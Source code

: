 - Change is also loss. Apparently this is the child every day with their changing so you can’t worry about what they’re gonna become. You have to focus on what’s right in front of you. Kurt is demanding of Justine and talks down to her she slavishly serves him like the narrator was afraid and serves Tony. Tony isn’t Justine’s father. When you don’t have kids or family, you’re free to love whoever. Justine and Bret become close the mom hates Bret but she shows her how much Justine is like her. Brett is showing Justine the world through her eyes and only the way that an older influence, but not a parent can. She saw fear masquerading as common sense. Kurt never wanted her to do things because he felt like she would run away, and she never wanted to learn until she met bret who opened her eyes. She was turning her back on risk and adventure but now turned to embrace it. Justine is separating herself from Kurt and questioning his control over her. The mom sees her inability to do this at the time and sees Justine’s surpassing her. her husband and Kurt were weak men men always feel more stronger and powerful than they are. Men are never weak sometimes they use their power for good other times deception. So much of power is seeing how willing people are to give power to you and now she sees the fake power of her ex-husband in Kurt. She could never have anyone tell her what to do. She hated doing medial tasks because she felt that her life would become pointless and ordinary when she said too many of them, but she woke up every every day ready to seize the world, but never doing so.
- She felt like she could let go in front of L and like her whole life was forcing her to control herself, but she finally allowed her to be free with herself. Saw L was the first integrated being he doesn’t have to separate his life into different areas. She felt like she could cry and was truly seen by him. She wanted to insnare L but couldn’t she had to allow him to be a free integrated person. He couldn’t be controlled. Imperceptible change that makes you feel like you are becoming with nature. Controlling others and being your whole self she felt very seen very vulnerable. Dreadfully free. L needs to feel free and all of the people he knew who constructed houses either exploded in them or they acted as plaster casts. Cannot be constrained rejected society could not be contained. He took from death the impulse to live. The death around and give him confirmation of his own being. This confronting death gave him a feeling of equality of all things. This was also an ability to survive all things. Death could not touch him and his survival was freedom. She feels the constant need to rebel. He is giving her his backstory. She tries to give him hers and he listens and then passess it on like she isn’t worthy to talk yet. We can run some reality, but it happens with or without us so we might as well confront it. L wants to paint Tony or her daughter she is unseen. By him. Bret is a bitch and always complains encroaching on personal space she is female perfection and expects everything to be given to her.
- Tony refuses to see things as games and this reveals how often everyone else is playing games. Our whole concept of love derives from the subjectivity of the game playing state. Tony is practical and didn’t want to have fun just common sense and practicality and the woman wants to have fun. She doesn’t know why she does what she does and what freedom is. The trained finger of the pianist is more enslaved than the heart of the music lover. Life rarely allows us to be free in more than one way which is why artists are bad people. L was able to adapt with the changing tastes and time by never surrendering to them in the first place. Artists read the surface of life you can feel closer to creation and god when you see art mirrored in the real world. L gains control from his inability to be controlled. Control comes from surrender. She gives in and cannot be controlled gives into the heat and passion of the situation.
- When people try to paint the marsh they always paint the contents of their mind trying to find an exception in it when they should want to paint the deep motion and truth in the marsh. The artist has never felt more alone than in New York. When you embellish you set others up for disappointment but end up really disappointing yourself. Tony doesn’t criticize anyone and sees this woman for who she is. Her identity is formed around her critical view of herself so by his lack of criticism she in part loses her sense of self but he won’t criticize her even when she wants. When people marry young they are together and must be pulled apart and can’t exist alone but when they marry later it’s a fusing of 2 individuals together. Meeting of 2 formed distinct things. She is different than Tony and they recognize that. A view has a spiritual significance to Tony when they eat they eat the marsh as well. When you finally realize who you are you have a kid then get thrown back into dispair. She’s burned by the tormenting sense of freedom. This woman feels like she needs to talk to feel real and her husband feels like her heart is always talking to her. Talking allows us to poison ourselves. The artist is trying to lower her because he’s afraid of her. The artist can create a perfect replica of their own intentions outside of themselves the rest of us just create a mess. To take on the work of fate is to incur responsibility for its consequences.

===============

• _TASK GOAL_: All of the data above should be set down again exactly.

• _ANSWER BOX_:
Source code

: - Change is also loss. Apparently this is the child every day with their changing so you can’t worry about what they’re gonna become. You have to focus on what’s right in front of you. Kurt is demanding of Justine and talks down to her she slavishly serves him like the narrator was afraid and serves Tony. Tony isn’t Justine’s father. When you don’t have kids or family, you’re free to love whoever. Justine and Bret become close the mom hates Bret but she shows her how much Justine is like her. Brett is showing Justine the world through her eyes and only the way that an older influence, but not a parent can. She saw fear masquerading as common sense. Kurt never wanted her to do things because he felt like she would run away, and she never wanted to learn until she met bret who opened her eyes. She was turning her back on risk and adventure but now turned to embrace it. Justine is separating herself from Kurt and questioning his control over her. The mom sees her inability to do this at the time and sees Justine’s surpassing her. her husband and Kurt were weak men men always feel more stronger and powerful than they are. Men are never weak sometimes they use their power for good other times deception. So much of power is seeing how willing people are to give power to you and now she sees the fake power of her ex-husband in Kurt. She could never have anyone tell her what to do. She hated doing medial tasks because she felt that her life would become pointless and ordinary when she said too many of them, but she woke up every every day ready to seize the world, but never doing so.
- She felt like she could let go in front of L and like her whole life was forcing her to control herself, but she finally allowed her to be free with herself. Saw L was the first integrated being he doesn’t have to separate his life into different areas. She felt like she could cry and was truly seen by him. She wanted to insnare L but couldn’t she had to allow him to be a free integrated person. He couldn’t be controlled. Imperceptible change that makes you feel like you are becoming with nature. Controlling others and being your whole self she felt very seen very vulnerable. Dreadfully free. L needs to feel free and all of the people he knew who constructed houses either exploded in them or they acted as plaster casts. Cannot be constrained rejected society could not be contained. He took from death the impulse to live. The death around and give him confirmation of his own being. This confronting death gave him a feeling of equality of all things. This was also an ability to survive all things. Death could not touch him and his survival was freedom. She feels the constant need to rebel. He is giving her his backstory. She tries to give him hers and he listens and then passess it on like she isn’t worthy to talk yet. We can run some reality, but it happens with or without us so we might as well confront it. L wants to paint Tony or her daughter she is unseen. By him. Bret is a bitch and always complains encroaching on personal space she is female perfection and expects everything to be given to her.
- Tony refuses to see things as games and this reveals how often everyone else is playing games. Our whole concept of love derives from the subjectivity of the game playing state. Tony is practical and didn’t want to have fun just common sense and practicality and the woman wants to have fun. She doesn’t know why she does what she does and what freedom is. The trained finger of the pianist is more enslaved than the heart of the music lover. Life rarely allows us to be free in more than one way which is why artists are bad people. L was able to adapt with the changing tastes and time by never surrendering to them in the first place. Artists read the surface of life you can feel closer to creation and god when you see art mirrored in the real world. L gains control from his inability to be controlled. Control comes from surrender. She gives in and cannot be controlled gives into the heat and passion of the situation.
- When people try to paint the marsh they always paint the contents of their mind trying to find an exception in it when they should want to paint the deep motion and truth in the marsh. The artist has never felt more alone than in New York. When you embellish you set others up for disappointment but end up really disappointing yourself. Tony doesn’t criticize anyone and sees this woman for who she is. Her identity is formed around her critical view of herself so by his lack of criticism she in part loses her sense of self but he won’t criticize her even when she wants. When people marry young they are together and must be pulled apart and can’t exist alone but when they marry later it’s a fusing of 2 individuals together. Meeting of 2 formed distinct things. She is different than Tony and they recognize that. A view has a spiritual significance to Tony when they eat they eat the marsh as well. When you finally realize who you are you have a kid then get thrown back into dispair. She’s burned by the tormenting sense of freedom. This woman feels like she needs to talk to feel real and her husband feels like her heart is always talking to her. Talking allows us to poison ourselves. The artist is trying to lower her because he’s afraid of her. The artist can create a perfect replica of their own intentions outside of themselves the rest of us just create a mess. To take on the work of fate is to incur responsibility for its consequences.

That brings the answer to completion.